Wendy Robards' friends are her fans. They've been amazed over the years as she raised three children alone and took in special needs foster kids, even going so far as to adopt a son, Nicholas, now 7, on her own.
"She's clearly saved his life," said ex-husband Don Russell.
Wendy, 39, works with the athletes for the Special Olympics summer games and just completed her associate's degree in social work with the dream of working with non-verbal children like her daughter Aubrie, who suffers from Joubrett's disease.
Doctors told her Aubrie would live just three months, said Wendy. She has lived 17 years.
And Wendy has fought for all of it, with a sense of humor and funded by several part-time jobs that gave her the flexibility she needed to get Aubrie to and from her many therapy sessions.
Wendy said it's her sense of humor that has kept her sane. Otherwise, a letter she received in early November saying her Dayton rental home was being foreclosed on would have made her crazy.
But instead she began to pack up the house and found another place to call home, which she planned to move into by the Dec. 5 deadline.
Then on Nov. 15, she wasn't feeling very well. So she went to the doctor.
Two days later, she was told she had colon cancer.

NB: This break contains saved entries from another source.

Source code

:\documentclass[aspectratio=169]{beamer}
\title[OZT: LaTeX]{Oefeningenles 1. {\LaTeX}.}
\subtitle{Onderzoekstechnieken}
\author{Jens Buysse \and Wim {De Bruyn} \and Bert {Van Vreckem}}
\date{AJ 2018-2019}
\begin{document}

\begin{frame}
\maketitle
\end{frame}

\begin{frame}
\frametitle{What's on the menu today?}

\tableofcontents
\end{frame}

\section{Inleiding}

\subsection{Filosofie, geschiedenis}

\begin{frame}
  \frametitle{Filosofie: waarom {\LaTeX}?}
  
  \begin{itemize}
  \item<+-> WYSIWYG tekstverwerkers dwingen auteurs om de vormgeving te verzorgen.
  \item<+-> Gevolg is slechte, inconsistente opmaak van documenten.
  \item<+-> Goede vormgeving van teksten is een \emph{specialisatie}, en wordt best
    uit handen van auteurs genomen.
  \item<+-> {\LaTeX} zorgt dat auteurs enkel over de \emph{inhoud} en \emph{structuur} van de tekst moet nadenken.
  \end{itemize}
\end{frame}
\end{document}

Concerned Wendy wouldn't be able to move in, the landlord backed out of renting her the new place, and Wendy, whose savings are coins tossed in a V8 jar in her closet, found herself undergoing procedures for which the doctors wanted at least 30-percent down.
Her parents took out a personal loan and handed over $5,000 of borrowed money in a bid to save their daughter's life.
On Wednesday she underwent surgery to remove the cancer from her colon and an ovary that had a cyst. In 10 days a biopsy will tell her the full extent of what she's up against.
"It's almost too much to believe," she said Thursday from her hospital bed at Carson Tahoe Regional Medical Center. "I still am totally shocked. It doesn't feel real yet."
But the reality didn't take long to sink in for friend Janet Lochman.
She organized a fundraiser that takes advantage of the need for parents to complete their Christmas shopping.
On Dec. 19 volunteers have agreed to babysit elementary school-aged children from noon to 6 p.m. at Dayton High School, said Lochman.
The cost is a $25 donation which includes a snack and drink. All proceeds will benefit Wendy and her children.
Lochman said they have enough volunteers - high school honor students and student council members - to handle 60 children.
"Wendy's so young, she's always smiling, always positive. When you meet her kids, you find out they are just extraordinary children. It's just a beautiful family," said Lochman. "Her doctor said she can't work and she's been told it's going to take 180 days to see if she's eligible for disability."
"Wendy's spent her whole life taking care of other people, it's her turn now," said Russell.
Friend Ron Myler couldn't praise Wendy enough Thursday.
"She's the reason I do the work I do," said Myler, an employee at Rite of Passage, a Minden-based program for at-risk youth. He said after Wendy once asked if he'd made a difference, he decided to do just that.
"She's made a difference in this world. It's a better place with her," he said. "She's probably the strongest woman I've ever met. We're blessed to have her family in our life."
Wendy just smiled, her eyes wet from tears and returned the compliment.
"I am so blessed. I have a wonderful family and friends. We're gonna get through this," she said.
"She's a survivor," said Myler.
"I sure hope, so," she said with a smile. "I'll give it all I've got."